T-shirts and happiness

Piego le solite magliette un po’ rigide di bucato. Ascolto con strano vivo interesse tirate di mezz’ora sulla qualità dei campi di subbuteo. E com’è ovvio, mescolata ai rumori di fondo c’è la cosa più privata che sono disposta ad ammettere: I’ve never been faithful. Ancora? Ancora, anzi: proprio ora.

Perché questa è una delle prove, ma nulla cambia: preferisco di gran lunga rassegnarmi all’evanescenza dei sentimenti (anche ora. Ora! Ach!) che immaginare il desiderio reso coatto. Che senza libertà il desiderio non può esistere, e il sesso diventa solo la soddisfazione di una necessità fisiologica, un ripugnante scambio di liquidi corporei fra due persone invece che fra una persona e un oggetto di ceramica, e si capisce bene come possa essere qualificato come “disgustoso” da qualche povero male informato.

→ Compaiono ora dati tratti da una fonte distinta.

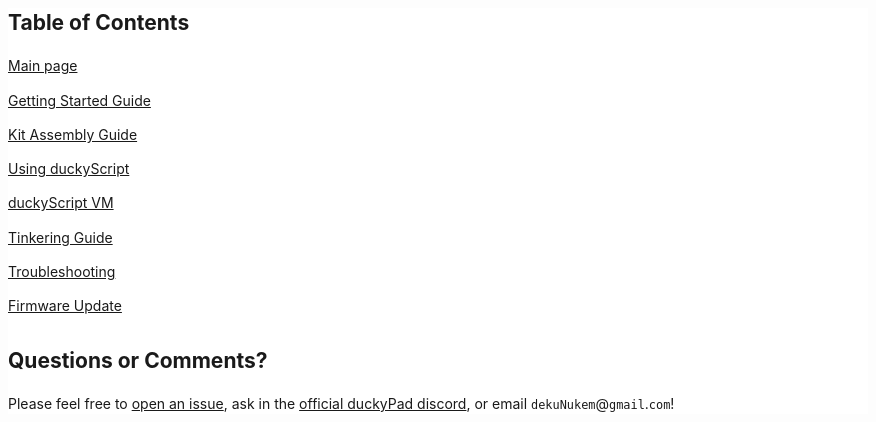
## Table of Contents

[Main page](../README.md)

[Getting Started Guide](getting_started.md)

[Kit Assembly Guide](kit_assembly.md)

[Using duckyScript](duckyscript_info.md)

[duckyScript VM](bytecode_vm.md)

[Tinkering Guide](tinkering_guide.md)

[Troubleshooting](troubleshooting.md)

[Firmware Update](fw_update.md)

## Questions or Comments?

Please feel free to [open an issue](https://github.com/dekuNukem/duckypad-pro/issues), ask in the [official duckyPad discord](https://discord.gg/4sJCBx5), or email `dekuNukem`@`gmail`.`com`!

Certo, quando il progetto di una vita insieme regge ormai troppo peso per essere abbandonato al collasso, allora sì che è un dovere continuare a collaborare (e anche un piacere, se siamo un po’ adulti). Ma questo con il sesso non c’entra nulla, e di sesso per favore non si parli più, che non è necessario e anzi, come detto, fa un po’ schifo.

 

(Poi è ovvio che ognuno fa quel che vuole, per fortuna. Subbuteo docet.)

Io mi auguro di sapermi fermare al momento necessario. Ma ci penserò quando mi ci troverò davanti.